One day, Gramma Tinker shows the friends what she calls her greatest invention yet: the Wingmaker 77. Gramma is busy preparing for an upcoming adventure, and Leaf and Lou can't imagine what it might be - especially when Gramma mysteriously explains that she'll rest inside the Wingmaker for two weeks, and when she emerges she'll be "changed." Leaf and Lou don't understand. Why does Gramma Tinker need to make wings? And why is she studying flying creatures to learn about flight? What's going on with Gramma Tinker? In this fun, unconventional picture book on the subject of metamorphosis, award winning magazine writer Dave Cameron stokes children's imaginations about one of nature's wonders. 

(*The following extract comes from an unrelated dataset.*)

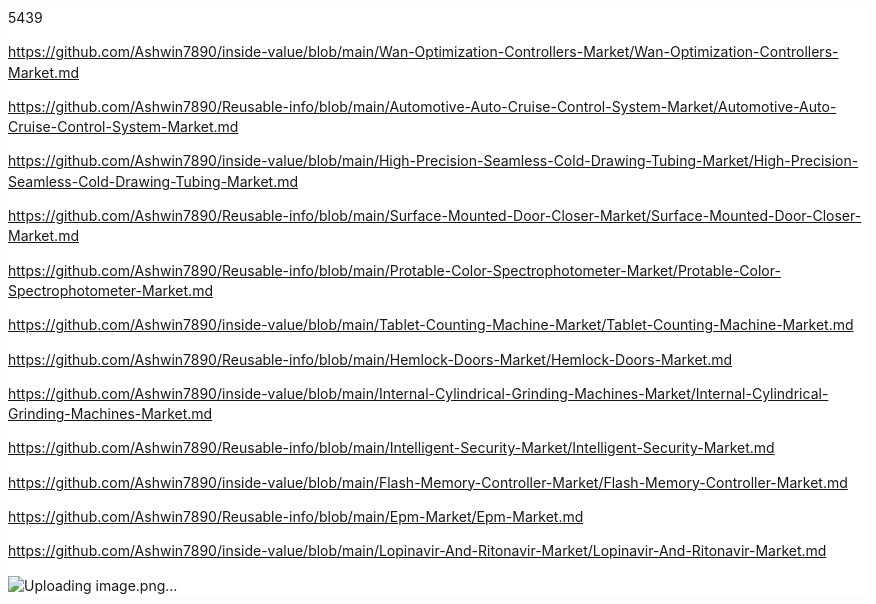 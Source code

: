 5439</p><p><a href="https://github.com/Ashwin7890/inside-value/blob/main/Wan-Optimization-Controllers-Market/Wan-Optimization-Controllers-Market.md">https://github.com/Ashwin7890/inside-value/blob/main/Wan-Optimization-Controllers-Market/Wan-Optimization-Controllers-Market.md</a></p><p><a href="https://github.com/Ashwin7890/Reusable-info/blob/main/Automotive-Auto-Cruise-Control-System-Market/Automotive-Auto-Cruise-Control-System-Market.md">https://github.com/Ashwin7890/Reusable-info/blob/main/Automotive-Auto-Cruise-Control-System-Market/Automotive-Auto-Cruise-Control-System-Market.md</a></p><p><a href="https://github.com/Ashwin7890/inside-value/blob/main/High-Precision-Seamless-Cold-Drawing-Tubing-Market/High-Precision-Seamless-Cold-Drawing-Tubing-Market.md">https://github.com/Ashwin7890/inside-value/blob/main/High-Precision-Seamless-Cold-Drawing-Tubing-Market/High-Precision-Seamless-Cold-Drawing-Tubing-Market.md</a></p><p><a href="https://github.com/Ashwin7890/Reusable-info/blob/main/Surface-Mounted-Door-Closer-Market/Surface-Mounted-Door-Closer-Market.md">https://github.com/Ashwin7890/Reusable-info/blob/main/Surface-Mounted-Door-Closer-Market/Surface-Mounted-Door-Closer-Market.md</a></p><p><a href="https://github.com/Ashwin7890/Reusable-info/blob/main/Protable-Color-Spectrophotometer-Market/Protable-Color-Spectrophotometer-Market.md">https://github.com/Ashwin7890/Reusable-info/blob/main/Protable-Color-Spectrophotometer-Market/Protable-Color-Spectrophotometer-Market.md</a></p><p><a href="https://github.com/Ashwin7890/inside-value/blob/main/Tablet-Counting-Machine-Market/Tablet-Counting-Machine-Market.md">https://github.com/Ashwin7890/inside-value/blob/main/Tablet-Counting-Machine-Market/Tablet-Counting-Machine-Market.md</a></p><p><a href="https://github.com/Ashwin7890/Reusable-info/blob/main/Hemlock-Doors-Market/Hemlock-Doors-Market.md">https://github.com/Ashwin7890/Reusable-info/blob/main/Hemlock-Doors-Market/Hemlock-Doors-Market.md</a></p><p><a href="https://github.com/Ashwin7890/inside-value/blob/main/Internal-Cylindrical-Grinding-Machines-Market/Internal-Cylindrical-Grinding-Machines-Market.md">https://github.com/Ashwin7890/inside-value/blob/main/Internal-Cylindrical-Grinding-Machines-Market/Internal-Cylindrical-Grinding-Machines-Market.md</a></p><p><a href="https://github.com/Ashwin7890/Reusable-info/blob/main/Intelligent-Security-Market/Intelligent-Security-Market.md">https://github.com/Ashwin7890/Reusable-info/blob/main/Intelligent-Security-Market/Intelligent-Security-Market.md</a></p><p><a href="https://github.com/Ashwin7890/inside-value/blob/main/Flash-Memory-Controller-Market/Flash-Memory-Controller-Market.md">https://github.com/Ashwin7890/inside-value/blob/main/Flash-Memory-Controller-Market/Flash-Memory-Controller-Market.md</a></p><p><a href="https://github.com/Ashwin7890/Reusable-info/blob/main/Epm-Market/Epm-Market.md">https://github.com/Ashwin7890/Reusable-info/blob/main/Epm-Market/Epm-Market.md</a></p><p><a href="https://github.com/Ashwin7890/inside-value/blob/main/Lopinavir-And-Ritonavir-Market/Lopinavir-And-Ritonavir-Market.md">https://github.com/Ashwin7890/inside-value/blob/main/Lopinavir-And-Ritonavir-Market/Lopinavir-And-Ritonavir-Market.md</a></p>
![Uploading image.png…]()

The story highlights an intergenerational relationship, featuring a strong older character with an intense scientific curiosity and who delights in inventing. The final page explains the science behind the real Gramma Tinker: a tent caterpillar who lives about 77 days before making its cocoon and emerging two weeks later as a lappet moth. This is a great choice to add levity to life science lessons on growth and changes in animals, and also on the idea of being an inventor. (From Kids Can Press)

Dave Cameron is an Ontario magazine writer whose work has appeared in The Walrus, Reader's Digest and Cottage Life. Wingmaker is his debut book for children. 

David Huyck is an American illustrator, printmaker, painter and a sculptor. He illustrated If Kids Ruled the World, which won both the Blue Spruce Award and the Shining Willow, and Manners Are Not for Monkeys.